— Data extract —
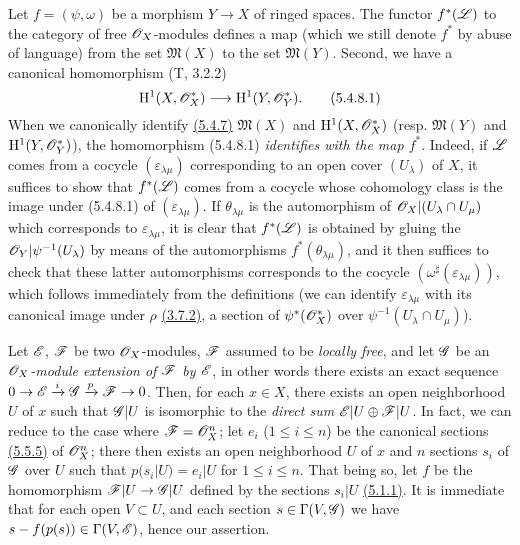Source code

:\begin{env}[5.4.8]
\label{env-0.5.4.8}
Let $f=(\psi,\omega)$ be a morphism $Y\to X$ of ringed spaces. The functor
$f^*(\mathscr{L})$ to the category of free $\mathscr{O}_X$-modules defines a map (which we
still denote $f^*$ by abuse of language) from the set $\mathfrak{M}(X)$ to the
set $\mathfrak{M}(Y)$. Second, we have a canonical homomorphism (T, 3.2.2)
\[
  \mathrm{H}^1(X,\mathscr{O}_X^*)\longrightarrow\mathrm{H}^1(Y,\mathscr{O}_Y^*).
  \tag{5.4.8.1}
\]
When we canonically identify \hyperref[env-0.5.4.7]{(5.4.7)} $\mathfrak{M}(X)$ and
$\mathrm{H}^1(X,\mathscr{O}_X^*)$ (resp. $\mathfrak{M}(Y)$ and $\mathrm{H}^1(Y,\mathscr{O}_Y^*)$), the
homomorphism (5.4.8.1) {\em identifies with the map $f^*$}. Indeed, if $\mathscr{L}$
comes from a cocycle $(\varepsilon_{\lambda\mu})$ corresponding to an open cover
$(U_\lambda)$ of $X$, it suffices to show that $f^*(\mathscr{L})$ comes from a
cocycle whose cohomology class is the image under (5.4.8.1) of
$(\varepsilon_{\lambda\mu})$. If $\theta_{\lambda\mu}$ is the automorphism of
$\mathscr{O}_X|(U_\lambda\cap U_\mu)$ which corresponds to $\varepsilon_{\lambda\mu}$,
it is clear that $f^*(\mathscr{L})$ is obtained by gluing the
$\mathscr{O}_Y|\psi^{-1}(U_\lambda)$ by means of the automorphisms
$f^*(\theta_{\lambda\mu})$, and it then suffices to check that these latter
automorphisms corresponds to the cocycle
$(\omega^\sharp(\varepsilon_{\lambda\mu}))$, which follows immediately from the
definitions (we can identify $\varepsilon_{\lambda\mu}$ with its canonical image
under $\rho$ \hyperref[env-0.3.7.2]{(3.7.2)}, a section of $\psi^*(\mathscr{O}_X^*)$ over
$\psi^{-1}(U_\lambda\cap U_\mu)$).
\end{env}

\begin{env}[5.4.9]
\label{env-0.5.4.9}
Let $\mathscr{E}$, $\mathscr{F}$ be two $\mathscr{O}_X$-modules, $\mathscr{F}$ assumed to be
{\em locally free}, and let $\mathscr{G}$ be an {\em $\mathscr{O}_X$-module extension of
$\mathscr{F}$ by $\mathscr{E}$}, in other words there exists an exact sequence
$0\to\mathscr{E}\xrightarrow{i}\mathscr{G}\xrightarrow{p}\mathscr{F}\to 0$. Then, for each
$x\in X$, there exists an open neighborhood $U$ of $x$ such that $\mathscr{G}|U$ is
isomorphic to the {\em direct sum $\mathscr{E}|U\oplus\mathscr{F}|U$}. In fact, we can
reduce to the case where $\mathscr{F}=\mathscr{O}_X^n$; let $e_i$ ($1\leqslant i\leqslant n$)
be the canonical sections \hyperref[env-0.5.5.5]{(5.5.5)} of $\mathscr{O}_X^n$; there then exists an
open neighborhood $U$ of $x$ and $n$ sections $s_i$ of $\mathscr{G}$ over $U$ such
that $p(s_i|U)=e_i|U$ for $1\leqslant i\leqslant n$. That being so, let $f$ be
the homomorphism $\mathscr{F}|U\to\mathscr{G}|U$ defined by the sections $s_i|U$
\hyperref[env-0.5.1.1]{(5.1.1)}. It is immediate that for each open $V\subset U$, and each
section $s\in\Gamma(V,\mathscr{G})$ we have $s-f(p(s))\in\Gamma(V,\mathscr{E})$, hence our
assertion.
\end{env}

— Task instructions —
Retype all the records shown above, character for character. Omit every picture.

— Answer box —
Source code

:\begin{env}[5.4.8]
\label{env-0.5.4.8}
Let $f=(\psi,\omega)$ be a morphism $Y\to X$ of ringed spaces. The functor
$f^*(\mathscr{L})$ to the category of free $\mathscr{O}_X$-modules defines a map (which we
still denote $f^*$ by abuse of language) from the set $\mathfrak{M}(X)$ to the
set $\mathfrak{M}(Y)$. Second, we have a canonical homomorphism (T, 3.2.2)
\[
  \mathrm{H}^1(X,\mathscr{O}_X^*)\longrightarrow\mathrm{H}^1(Y,\mathscr{O}_Y^*).
  \tag{5.4.8.1}
\]
When we canonically identify \hyperref[env-0.5.4.7]{(5.4.7)} $\mathfrak{M}(X)$ and
$\mathrm{H}^1(X,\mathscr{O}_X^*)$ (resp. $\mathfrak{M}(Y)$ and $\mathrm{H}^1(Y,\mathscr{O}_Y^*)$), the
homomorphism (5.4.8.1) {\em identifies with the map $f^*$}. Indeed, if $\mathscr{L}$
comes from a cocycle $(\varepsilon_{\lambda\mu})$ corresponding to an open cover
$(U_\lambda)$ of $X$, it suffices to show that $f^*(\mathscr{L})$ comes from a
cocycle whose cohomology class is the image under (5.4.8.1) of
$(\varepsilon_{\lambda\mu})$. If $\theta_{\lambda\mu}$ is the automorphism of
$\mathscr{O}_X|(U_\lambda\cap U_\mu)$ which corresponds to $\varepsilon_{\lambda\mu}$,
it is clear that $f^*(\mathscr{L})$ is obtained by gluing the
$\mathscr{O}_Y|\psi^{-1}(U_\lambda)$ by means of the automorphisms
$f^*(\theta_{\lambda\mu})$, and it then suffices to check that these latter
automorphisms corresponds to the cocycle
$(\omega^\sharp(\varepsilon_{\lambda\mu}))$, which follows immediately from the
definitions (we can identify $\varepsilon_{\lambda\mu}$ with its canonical image
under $\rho$ \hyperref[env-0.3.7.2]{(3.7.2)}, a section of $\psi^*(\mathscr{O}_X^*)$ over
$\psi^{-1}(U_\lambda\cap U_\mu)$).
\end{env}

\begin{env}[5.4.9]
\label{env-0.5.4.9}
Let $\mathscr{E}$, $\mathscr{F}$ be two $\mathscr{O}_X$-modules, $\mathscr{F}$ assumed to be
{\em locally free}, and let $\mathscr{G}$ be an {\em $\mathscr{O}_X$-module extension of
$\mathscr{F}$ by $\mathscr{E}$}, in other words there exists an exact sequence
$0\to\mathscr{E}\xrightarrow{i}\mathscr{G}\xrightarrow{p}\mathscr{F}\to 0$. Then, for each
$x\in X$, there exists an open neighborhood $U$ of $x$ such that $\mathscr{G}|U$ is
isomorphic to the {\em direct sum $\mathscr{E}|U\oplus\mathscr{F}|U$}. In fact, we can
reduce to the case where $\mathscr{F}=\mathscr{O}_X^n$; let $e_i$ ($1\leqslant i\leqslant n$)
be the canonical sections \hyperref[env-0.5.5.5]{(5.5.5)} of $\mathscr{O}_X^n$; there then exists an
open neighborhood $U$ of $x$ and $n$ sections $s_i$ of $\mathscr{G}$ over $U$ such
that $p(s_i|U)=e_i|U$ for $1\leqslant i\leqslant n$. That being so, let $f$ be
the homomorphism $\mathscr{F}|U\to\mathscr{G}|U$ defined by the sections $s_i|U$
\hyperref[env-0.5.1.1]{(5.1.1)}. It is immediate that for each open $V\subset U$, and each
section $s\in\Gamma(V,\mathscr{G})$ we have $s-f(p(s))\in\Gamma(V,\mathscr{E})$, hence our
assertion.
\end{env}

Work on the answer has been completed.